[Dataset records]
⟨

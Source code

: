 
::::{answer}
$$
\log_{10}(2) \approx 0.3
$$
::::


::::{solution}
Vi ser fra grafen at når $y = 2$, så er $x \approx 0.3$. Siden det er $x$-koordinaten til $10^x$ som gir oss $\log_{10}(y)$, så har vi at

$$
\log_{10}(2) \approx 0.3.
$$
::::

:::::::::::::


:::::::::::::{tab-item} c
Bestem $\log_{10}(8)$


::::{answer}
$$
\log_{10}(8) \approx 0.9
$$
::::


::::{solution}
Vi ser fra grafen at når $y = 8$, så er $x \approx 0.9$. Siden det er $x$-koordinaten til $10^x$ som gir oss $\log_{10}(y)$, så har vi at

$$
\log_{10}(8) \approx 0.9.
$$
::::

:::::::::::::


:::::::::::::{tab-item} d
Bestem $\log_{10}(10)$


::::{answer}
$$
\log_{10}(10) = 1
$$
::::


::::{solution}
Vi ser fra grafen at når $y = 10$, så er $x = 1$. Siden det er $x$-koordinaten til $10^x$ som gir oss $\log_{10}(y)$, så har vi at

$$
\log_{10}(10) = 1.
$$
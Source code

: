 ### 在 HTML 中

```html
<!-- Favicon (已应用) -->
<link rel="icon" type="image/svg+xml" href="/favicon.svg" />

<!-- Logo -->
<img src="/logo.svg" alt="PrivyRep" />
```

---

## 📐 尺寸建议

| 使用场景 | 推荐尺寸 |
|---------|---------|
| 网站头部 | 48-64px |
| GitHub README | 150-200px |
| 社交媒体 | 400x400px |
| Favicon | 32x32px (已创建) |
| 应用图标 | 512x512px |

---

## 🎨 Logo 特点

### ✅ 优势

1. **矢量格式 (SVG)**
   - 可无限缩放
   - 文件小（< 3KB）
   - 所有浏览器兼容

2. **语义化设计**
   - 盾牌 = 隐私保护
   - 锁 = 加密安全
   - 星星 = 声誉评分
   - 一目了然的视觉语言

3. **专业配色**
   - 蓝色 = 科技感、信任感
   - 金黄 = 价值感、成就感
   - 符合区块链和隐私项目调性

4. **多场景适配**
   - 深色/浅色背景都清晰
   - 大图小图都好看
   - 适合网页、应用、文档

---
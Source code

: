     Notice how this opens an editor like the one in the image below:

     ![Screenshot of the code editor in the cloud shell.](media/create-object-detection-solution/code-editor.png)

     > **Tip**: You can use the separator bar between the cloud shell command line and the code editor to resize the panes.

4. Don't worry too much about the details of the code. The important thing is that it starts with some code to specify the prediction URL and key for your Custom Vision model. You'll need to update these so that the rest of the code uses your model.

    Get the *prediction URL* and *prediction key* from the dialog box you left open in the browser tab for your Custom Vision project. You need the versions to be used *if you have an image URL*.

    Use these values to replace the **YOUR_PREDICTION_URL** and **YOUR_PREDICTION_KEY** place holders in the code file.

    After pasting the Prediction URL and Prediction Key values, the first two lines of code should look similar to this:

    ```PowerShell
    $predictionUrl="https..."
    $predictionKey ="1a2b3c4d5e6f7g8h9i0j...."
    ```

⟩

### ASSIGNED TASK
Each line in the entries above, starting at the line with "- 适合网页、应用、文档" and ending at the line with "After pasting the", is to be printed exactly, and only those lines.

### YOUR RESPONSE
   - 适合网页、应用、文档

---
Source code

:     Notice how this opens an editor like the one in the image below:

     ![Screenshot of the code editor in the cloud shell.](media/create-object-detection-solution/code-editor.png)

     > **Tip**: You can use the separator bar between the cloud shell command line and the code editor to resize the panes.

4. Don't worry too much about the details of the code. The important thing is that it starts with some code to specify the prediction URL and key for your Custom Vision model. You'll need to update these so that the rest of the code uses your model.

    Get the *prediction URL* and *prediction key* from the dialog box you left open in the browser tab for your Custom Vision project. You need the versions to be used *if you have an image URL*.

    Use these values to replace the **YOUR_PREDICTION_URL** and **YOUR_PREDICTION_KEY** place holders in the code file.

    After pasting the Prediction URL and Prediction Key values, the first two lines of code should look similar to this:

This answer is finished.